One of the most worrisome aspects of coal-fired electricity is the quantity of mercury it releases into the air. According to the United States Geological Survey, human activities have doubled or tripled the amount of mercury in the atmosphere, and the burden is increasing by 1.5% per year. The most significant source of these emissions are coal-fired power plants. Mercury has serious impacts on human health, for children, adults, and unborn fetuses. The US Environmental Protection Agency estimates that of the four million babies born annually, 630,000 “could be at risk for developmental disorders because of mercury exposure in the mother’s womb.” Fetuses are both more vulnerable and more exposed than their mothers, with mercury concentrations in umbilical cord blood 1.7 times those in the blood of the mother.

Mercury also bioaccumulates in the food chain, becoming more concentrated as smaller plants and animals are consumed by larger ones. This is one of the reasons why there is so much concern about the mercury content in the carnivorous fish people eat, like tuna.
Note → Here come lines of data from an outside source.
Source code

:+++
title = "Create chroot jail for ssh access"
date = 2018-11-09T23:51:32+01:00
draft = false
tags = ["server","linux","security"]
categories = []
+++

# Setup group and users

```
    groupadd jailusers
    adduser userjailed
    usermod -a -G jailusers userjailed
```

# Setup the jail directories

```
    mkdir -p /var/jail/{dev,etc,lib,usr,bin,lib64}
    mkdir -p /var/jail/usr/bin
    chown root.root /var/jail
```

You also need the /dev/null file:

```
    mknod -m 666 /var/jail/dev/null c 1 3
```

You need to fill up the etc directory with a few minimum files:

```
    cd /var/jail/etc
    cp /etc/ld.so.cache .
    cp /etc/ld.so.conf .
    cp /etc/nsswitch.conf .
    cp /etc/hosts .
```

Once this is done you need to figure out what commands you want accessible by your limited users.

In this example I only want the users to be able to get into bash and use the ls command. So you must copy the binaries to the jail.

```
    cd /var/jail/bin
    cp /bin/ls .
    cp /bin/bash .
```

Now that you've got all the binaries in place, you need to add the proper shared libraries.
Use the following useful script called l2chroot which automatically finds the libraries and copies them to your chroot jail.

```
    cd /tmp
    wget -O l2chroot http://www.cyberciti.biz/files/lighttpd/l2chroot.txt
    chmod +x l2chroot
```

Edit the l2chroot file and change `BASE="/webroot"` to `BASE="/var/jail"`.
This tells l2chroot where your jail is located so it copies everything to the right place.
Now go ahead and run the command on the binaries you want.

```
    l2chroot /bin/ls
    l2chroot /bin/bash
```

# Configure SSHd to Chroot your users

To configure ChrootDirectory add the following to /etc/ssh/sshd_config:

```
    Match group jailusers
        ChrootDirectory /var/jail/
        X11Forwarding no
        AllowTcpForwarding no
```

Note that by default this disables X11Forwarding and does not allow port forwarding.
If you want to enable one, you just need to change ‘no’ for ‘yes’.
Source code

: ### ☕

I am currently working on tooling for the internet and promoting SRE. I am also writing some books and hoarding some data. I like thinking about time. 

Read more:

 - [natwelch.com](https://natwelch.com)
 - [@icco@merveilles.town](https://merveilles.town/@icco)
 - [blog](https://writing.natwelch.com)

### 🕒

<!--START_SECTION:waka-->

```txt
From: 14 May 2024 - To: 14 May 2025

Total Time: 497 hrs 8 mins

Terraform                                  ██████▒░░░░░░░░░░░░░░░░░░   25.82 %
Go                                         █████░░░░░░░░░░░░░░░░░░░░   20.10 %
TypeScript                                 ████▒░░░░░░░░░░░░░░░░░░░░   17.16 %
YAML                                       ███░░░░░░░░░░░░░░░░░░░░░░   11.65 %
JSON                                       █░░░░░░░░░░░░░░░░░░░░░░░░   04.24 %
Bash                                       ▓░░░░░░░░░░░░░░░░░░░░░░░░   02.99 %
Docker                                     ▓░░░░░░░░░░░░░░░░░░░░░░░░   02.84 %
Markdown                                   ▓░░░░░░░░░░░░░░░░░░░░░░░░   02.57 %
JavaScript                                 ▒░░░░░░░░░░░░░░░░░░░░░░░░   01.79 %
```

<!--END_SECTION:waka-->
This illustrates one of the major co-benefits of phasing out coal. In addition to reducing the risk of catastrophic or runaway climate change, it would reduce the exposure of human beings to demonstrably harmful pollutants in coal emissions including mercury, lead, arsenic, particulate matter, and more. Physicians for Social Responsibility have said that coal is an “assault on human health.” In a study conducted by the US National Research Council, they found that coal-fired power plants cause $62 billion of health costs a year, in the United States alone. Plenty of US coal emissions find their way into other countries, as well as into the oceans shared by everyone. By the same token, coal being burned in India and China influences human health in all other parts of the world.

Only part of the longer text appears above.